[Plain-text document sources]
◇ ◇ ◇ ◇ ◇
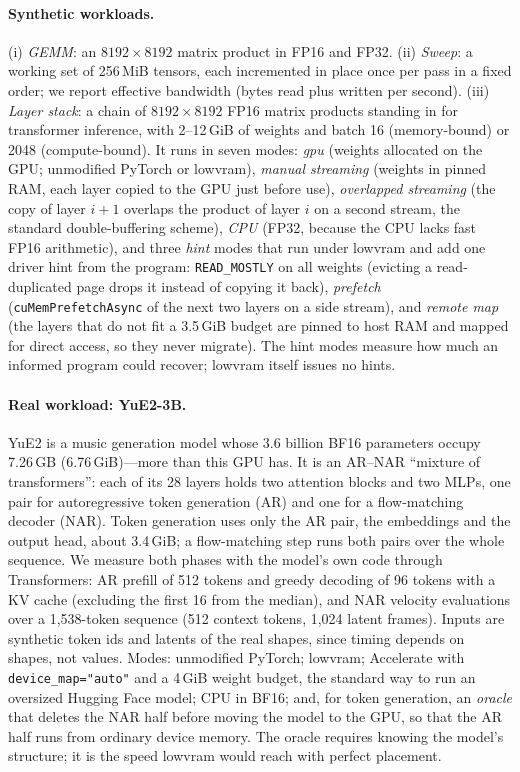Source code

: \documentclass[11pt]{article}
\begin{document}
\paragraph{Synthetic workloads.}
(i) \emph{GEMM}: an $8192\times8192$ matrix product in FP16 and FP32.
(ii) \emph{Sweep}: a working set of 256\,MiB tensors, each incremented in place once per pass in a
fixed order; we report effective bandwidth (bytes read plus written per second).
(iii) \emph{Layer stack}: a chain of $8192\times8192$ FP16 matrix products standing in for
transformer inference, with 2--12\,GiB of weights and batch 16 (memory-bound) or 2048
(compute-bound). It runs in seven modes: \emph{gpu} (weights allocated on the GPU; unmodified
PyTorch or lowvram), \emph{manual streaming} (weights in pinned RAM, each layer copied to the GPU
just before use), \emph{overlapped streaming} (the copy of layer $i{+}1$ overlaps the product of
layer $i$ on a second stream, the standard double-buffering scheme), \emph{CPU} (FP32, because
the CPU lacks fast FP16 arithmetic), and three \emph{hint} modes that run under lowvram and add one
driver hint from the program: \texttt{READ\_MOSTLY} on all weights (evicting a read-duplicated
page drops it instead of copying it back), \emph{prefetch} (\texttt{cuMemPrefetchAsync} of the
next two layers on a side stream), and \emph{remote map} (the layers that do not fit a 3.5\,GiB
budget are pinned to host RAM and mapped for direct access, so they never migrate). The hint modes
measure how much an informed program could recover; lowvram itself issues no hints.

\paragraph{Real workload: YuE2-3B.} YuE2 \cite{yue2} is a music generation model whose
3.6 billion BF16 parameters occupy 7.26\,GB (6.76\,GiB)---more than this GPU has. It is an AR--NAR
``mixture of transformers'': each of its 28 layers holds two attention blocks and two MLPs, one
pair for autoregressive token generation (AR) and one for a flow-matching decoder (NAR). Token
generation uses only the AR pair, the embeddings and the output head, about 3.4\,GiB; a
flow-matching step runs both pairs over the whole sequence. We measure both phases with the model's
own code through Transformers: AR prefill of 512 tokens and greedy decoding of 96 tokens with a KV
cache (excluding the first 16 from the median), and NAR velocity evaluations over a 1,538-token
sequence (512 context tokens, 1,024 latent frames). Inputs are synthetic token ids and latents of
the real shapes, since timing depends on shapes, not values. Modes: unmodified PyTorch;
lowvram; Accelerate \cite{accelerate} with \texttt{device\_map="auto"} and a 4\,GiB weight budget,
the standard way to run an oversized Hugging Face model; CPU in BF16; and, for token generation, an
\emph{oracle} that deletes the NAR half before moving the model to the GPU, so that the AR half
runs from ordinary device memory. The oracle requires knowing the model's structure; it is the
speed lowvram would reach with perfect placement.
\end{document}
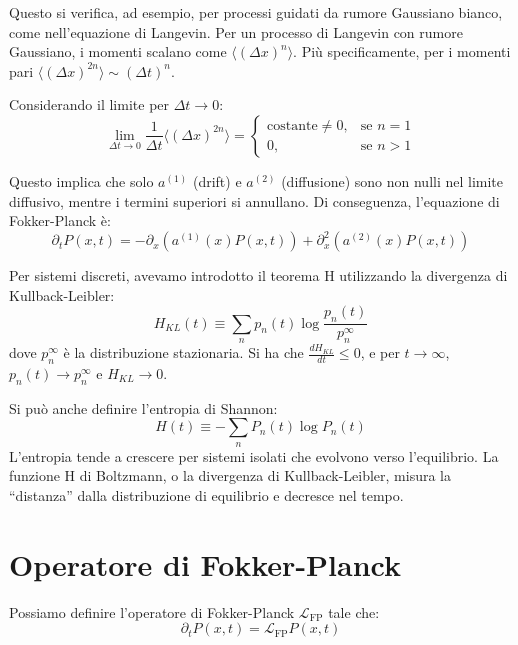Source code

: Questo si verifica, ad esempio, per processi guidati da rumore Gaussiano bianco, come nell'equazione di Langevin. Per un processo di Langevin con rumore Gaussiano, i momenti scalano come $\langle(\Delta x)^{n}\rangle$. Più specificamente, per i momenti pari $\langle(\Delta x)^{2n}\rangle \sim (\Delta t)^{n}$.

Considerando il limite per $\Delta t \rightarrow 0$:
\begin{equation}
\lim_{\Delta t\rightarrow0}\frac{1}{\Delta t}\langle(\Delta x)^{2n}\rangle =
\begin{cases}
\text{costante} \neq 0, & \text{se } n=1 \\
0, & \text{se } n>1
\end{cases}
\end{equation}

Questo implica che solo $a^{(1)}$ (drift) e $a^{(2)}$ (diffusione) sono non nulli nel limite diffusivo, mentre i termini superiori si annullano. Di conseguenza, l'equazione di Fokker-Planck è:
\begin{equation}
\partial_{t}P(x,t)=-\partial_{x}(a^{(1)}(x)P(x,t))+\partial_{x}^{2}(a^{(2)}(x)P(x,t))
\end{equation}

Per sistemi discreti, avevamo introdotto il teorema H utilizzando la divergenza di Kullback-Leibler:
\begin{equation}
H_{KL}(t) \equiv \sum_{n} p_{n}(t) \log\frac{p_{n}(t)}{p_{n}^{\infty}}
\end{equation}
dove $p_n^{\infty}$ è la distribuzione stazionaria. Si ha che $\frac{dH_{KL}}{dt} \le 0$, e per $t\rightarrow\infty$, $p_{n}(t)\rightarrow p_{n}^{\infty}$ e $H_{KL} \rightarrow 0$.

Si può anche definire l'entropia di Shannon:
\begin{equation}
H(t) \equiv -\sum_{n} P_{n}(t) \log P_{n}(t)
\end{equation}
L'entropia tende a crescere per sistemi isolati che evolvono verso l'equilibrio. La funzione H di Boltzmann, o la divergenza di Kullback-Leibler, misura la ``distanza'' dalla distribuzione di equilibrio e decresce nel tempo.

\section{Operatore di Fokker-Planck}
Possiamo definire l'operatore di Fokker-Planck $\mathcal{L}_{\text{FP}}$ tale che:
\begin{equation}
\partial_{t}P(x,t) = \mathcal{L}_{\text{FP}}P(x,t)
\end{equation}


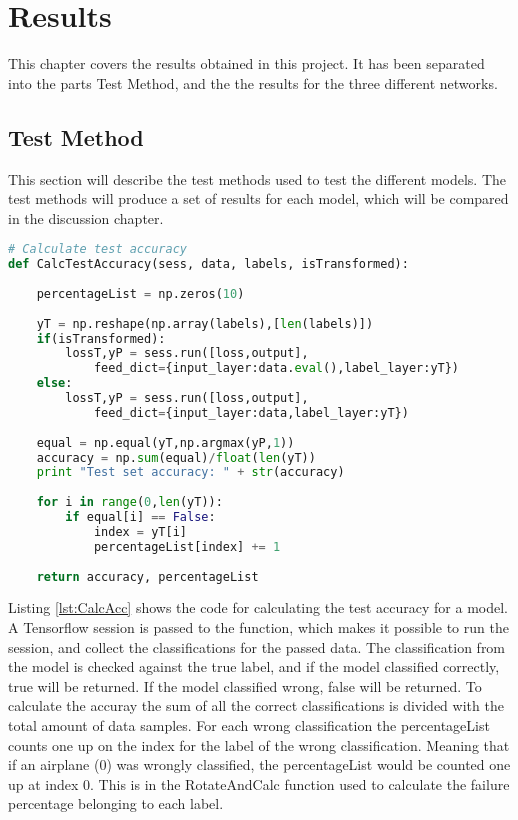 \chapter{Results}
\label{chp:results}

This chapter covers the results obtained in this project. It has been separated into the parts Test Method, and the the results for the three different networks.

\section{Test Method}

This section will describe the test methods used to test the different models. The test methods will produce a set of results for each model, which will be compared in the discussion chapter.

\begin{lstlisting}[language=Python, label=lst:CalcAcc, caption=Function to calculate the test accuracy for a model]
# Calculate test accuracy
def CalcTestAccuracy(sess, data, labels, isTransformed):
    
    percentageList = np.zeros(10)
    
    yT = np.reshape(np.array(labels),[len(labels)])
    if(isTransformed):
        lossT,yP = sess.run([loss,output],
        	feed_dict={input_layer:data.eval(),label_layer:yT})
    else:
        lossT,yP = sess.run([loss,output],
        	feed_dict={input_layer:data,label_layer:yT})
    
    equal = np.equal(yT,np.argmax(yP,1))
    accuracy = np.sum(equal)/float(len(yT))
    print "Test set accuracy: " + str(accuracy)
    
    for i in range(0,len(yT)):
        if equal[i] == False:
            index = yT[i]
            percentageList[index] += 1
    
    return accuracy, percentageList
\end{lstlisting}

Listing \ref{lst:CalcAcc} shows the code for calculating the test accuracy for a model. A Tensorflow session is passed to the function, which makes it possible to run the session, and collect the classifications for the passed data. The classification from the model is checked against the true label, and if the model classified correctly, true will be returned. If the model classified wrong, false will be returned. To calculate the accuray the sum of all the correct classifications is divided with the total amount of data samples. For each wrong classification the percentageList counts one up on the index for the label of the wrong classification. Meaning that if an airplane (0) was wrongly classified, the percentageList would be counted one up at index 0. This is in the RotateAndCalc function used to calculate the failure percentage belonging to each label.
◇ ◇ ◇ ◇ ◇
### WHAT IS EXPECTED:
Filter the records above for the string "lstlisting" and copy each matching line.

### WRITTEN RESPONSE:
\begin{lstlisting}[language=Python, label=lst:CalcAcc, caption=Function to calculate the test accuracy for a model]
\end{lstlisting}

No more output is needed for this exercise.